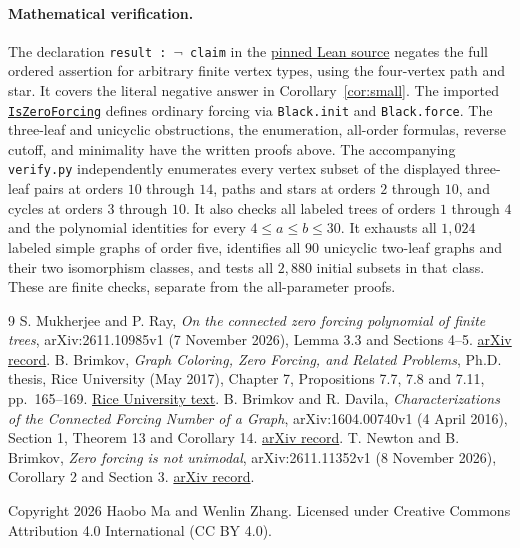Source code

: \documentclass[11pt]{article}
\begin{document}
\paragraph{Mathematical verification.}
The declaration \texttt{result : $\neg$ claim} in the
\href{https://github.com/the-omega-institute/trureturing/blob/a165df4cad5a5538260a4e40d6b865a3db48795d/D5/S3/Combinatorics/Graph/ZeroForcing/ConnectedForcingCrossingRefutation.lean}{pinned Lean source}
negates the full ordered assertion for arbitrary finite vertex types,
using the four-vertex path and star. It covers the literal negative answer
in Corollary~\ref{cor:small}. The imported
\href{https://github.com/the-omega-institute/trureturing/blob/a165df4cad5a5538260a4e40d6b865a3db48795d/D5/S3/Combinatorics/GeneralizedPetersen/ZeroForcingThree.lean}{\texttt{IsZeroForcing}}
defines ordinary forcing via \texttt{Black.init} and \texttt{Black.force}.
The three-leaf and unicyclic obstructions, the enumeration,
all-order formulas, reverse cutoff, and minimality have the written proofs
above. The accompanying \texttt{verify.py} independently enumerates every
vertex subset of the displayed three-leaf pairs at orders $10$ through
$14$, paths and stars at orders $2$ through $10$, and cycles at orders
$3$ through $10$. It also checks all labeled trees of orders $1$ through
$4$ and the polynomial identities for every $4\leq a\leq b\leq30$.
It exhausts all $1{,}024$ labeled simple graphs of order five, identifies
all $90$ unicyclic two-leaf graphs and their two isomorphism classes,
and tests all $2{,}880$ initial subsets in that class.
These are finite checks, separate from the all-parameter proofs.

\begin{thebibliography}{9}\small
{} S. Mukherjee and P. Ray,
\emph{On the connected zero forcing polynomial of finite trees},
arXiv:2611.10985v1 (7 November 2026), Lemma 3.3 and Sections 4--5.
\href{https://arxiv.org/abs/2611.10985v1}{arXiv record}.
 B. Brimkov, \emph{Graph Coloring, Zero Forcing, and Related
Problems}, Ph.D. thesis, Rice University (May 2017), Chapter 7,
Propositions 7.7, 7.8 and 7.11, pp.~165--169.
\href{https://repository.rice.edu/server/api/core/bitstreams/c29c77d5-534a-4c5d-bd83-09121784af53/content}{Rice University text}.
 B. Brimkov and R. Davila,
\emph{Characterizations of the Connected Forcing Number of a Graph},
arXiv:1604.00740v1 (4 April 2016), Section 1, Theorem 13 and Corollary 14.
\href{https://arxiv.org/abs/1604.00740v1}{arXiv record}.
 T. Newton and B. Brimkov,
\emph{Zero forcing is not unimodal}, arXiv:2611.11352v1
(8 November 2026), Corollary 2 and Section 3.
\href{https://arxiv.org/abs/2611.11352v1}{arXiv record}.
\end{thebibliography}
\smallskip
\noindent\small Copyright 2026 Haobo Ma and Wenlin Zhang.
Licensed under Creative Commons Attribution 4.0 International (CC BY 4.0).
\end{document}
━━━━━━━━━━━━━━━━
◆ **WORK TO COMPLETE**
From the first line of the entries above down to the line holding "all-order formulas, reverse", quote each line exactly and nothing else, skipping pictures.

◆ **EXERCISE SOLUTION**
Source code

: \documentclass[11pt]{article}
\begin{document}
\paragraph{Mathematical verification.}
The declaration \texttt{result : $\neg$ claim} in the
\href{https://github.com/the-omega-institute/trureturing/blob/a165df4cad5a5538260a4e40d6b865a3db48795d/D5/S3/Combinatorics/Graph/ZeroForcing/ConnectedForcingCrossingRefutation.lean}{pinned Lean source}
negates the full ordered assertion for arbitrary finite vertex types,
using the four-vertex path and star. It covers the literal negative answer
in Corollary~\ref{cor:small}. The imported
\href{https://github.com/the-omega-institute/trureturing/blob/a165df4cad5a5538260a4e40d6b865a3db48795d/D5/S3/Combinatorics/GeneralizedPetersen/ZeroForcingThree.lean}{\texttt{IsZeroForcing}}
defines ordinary forcing via \texttt{Black.init} and \texttt{Black.force}.
The three-leaf and unicyclic obstructions, the enumeration,
all-order formulas, reverse cutoff, and minimality have the written proofs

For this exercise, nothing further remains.